Ao entrevistar um cantor, nenhuma palavra parece mais adequada que “repertório”. E, no caso do ator Hugo Bonemer, que também possui essa habilidade, a expressão revela-se ainda mais imperiosa. Nesta conversa, o ator falou sobre vida, carreira, sonhos e projetos. Um deles é o podcast “Amorlândia”, no qual mistura as linguagens da dramaturgia, do musical e da radiofonia de forma singular. O podcast – disponível em todas as plataformas de áudio – ainda que seja inspirado num original em língua inglesa, tem um quê autoral e a chancela de Bonemer, ator fortemente ligado ao teatro musical. Para fazer “Amorlândia”, diz ele, “eu precisava de pessoas próximas e com as quais eu já tivesse intimidade para eu me sentir mais seguro. Procurei a maior diversidade possível na minha realidade e os personagens têm raça, gênero e afetividade diferentes. Gostaria que eles representassem o mais próximo possível dos seus intérpretes”. Além deste formato, Bonemer também pode ser vistos no cinemas, em “Um dia cinco estrelas“.

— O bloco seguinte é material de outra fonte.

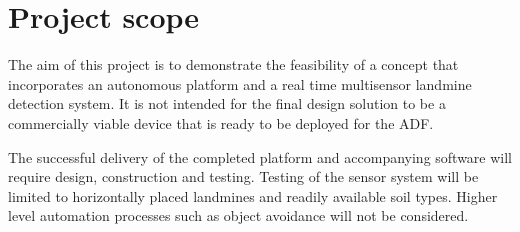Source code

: \documentclass[main.tex]{subfiles}
\begin{document}
\section{Project scope}


The aim of this project is to demonstrate the feasibility of a concept that incorporates an autonomous platform and a real time multisensor landmine detection system. It is not intended for the final design solution to be a commercially viable device that is ready to be deployed for the ADF. 

The successful delivery of the completed platform and accompanying software will require design, construction and testing. Testing of the sensor system will be limited to horizontally placed landmines and readily available soil types. Higher level automation processes such as object avoidance will not be considered. 
\end{document}
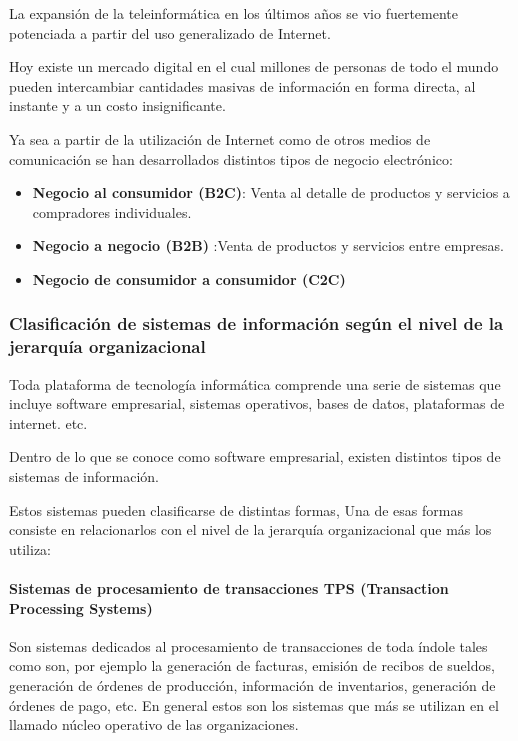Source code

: \documentclass[a4paper, 12pt]{article}
\begin{document}
La expansión de la teleinformática en los últimos años se vio fuertemente potenciada a partir del uso generalizado de Internet.

Hoy existe un mercado digital en el cual millones de personas de todo el mundo pueden intercambiar cantidades masivas de información en forma directa, al instante y a un costo insignificante.

Ya sea a partir de la utilización de Internet como de otros medios de comunicación se han desarrollados distintos tipos de negocio electrónico:

\begin{itemize}
    \item \textbf{Negocio al consumidor (B2C)}:  Venta al detalle de productos y servicios a compradores individuales.
    
    \item \textbf{Negocio a negocio (B2B)} :Venta de productos y servicios entre empresas.
    
    \item \textbf{Negocio de consumidor a consumidor (C2C)}
\end{itemize}


\subsubsection{Clasificación de	sistemas de información según el nivel de la jerarquía organizacional}
\label{ClasificacionJerarquia}

Toda plataforma de tecnología informática comprende una serie de sistemas que incluye software empresarial, sistemas operativos, bases de datos, plataformas de internet. etc.

Dentro de lo que se conoce como software empresarial, existen distintos tipos de sistemas de información.

Estos sistemas pueden clasificarse de distintas formas, Una de esas formas consiste en relacionarlos con el nivel de la jerarquía organizacional que más los utiliza:

\paragraph{Sistemas de procesamiento de transacciones TPS (Transaction Processing Systems)}

Son sistemas dedicados al procesamiento de transacciones de toda índole tales como son, por ejemplo la generación de facturas, emisión de recibos de sueldos, generación de órdenes de producción, información de inventarios, generación de órdenes de pago, etc. En general estos son los sistemas que más se utilizan en el llamado núcleo operativo de las organizaciones.
\end{document}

Aliás em tratando-se de pluralidade, Hugo foi um dos primeiros atores da sua geração a assumir-se gay. Em 2018, numa entrevista à Rede TV, o artista tornou pública a sua homossexualidade. De lá para cá, não são incomuns as perguntas que permeiam esta seara. E isso não é algo que o incomode. “Ser um ator abertamente LGBT é uma situação nova, inclusive para mim. O que posso fazer é continuar produzindo conteúdo relevante e interessante para que possamos falar não apenas sobre isso mas também sobre”. Outro tema que Hugo fala abertamente é sobre a vontade de adotar um filho. Seu interesse, inclusive, passa pela adoção monoparental. A escolha por ser um pai solo é algo insólito. Dados do Sistema Nacional de Adoção e Acolhimento (SNA), mantido pelo Conselho Nacional de Justiça (CNJ), revelam que até julho do ano passado, 706 homens solteiros estavam habilitados à adoção no Brasil. Um número pequeno frente à mais de 3.300 mulheres.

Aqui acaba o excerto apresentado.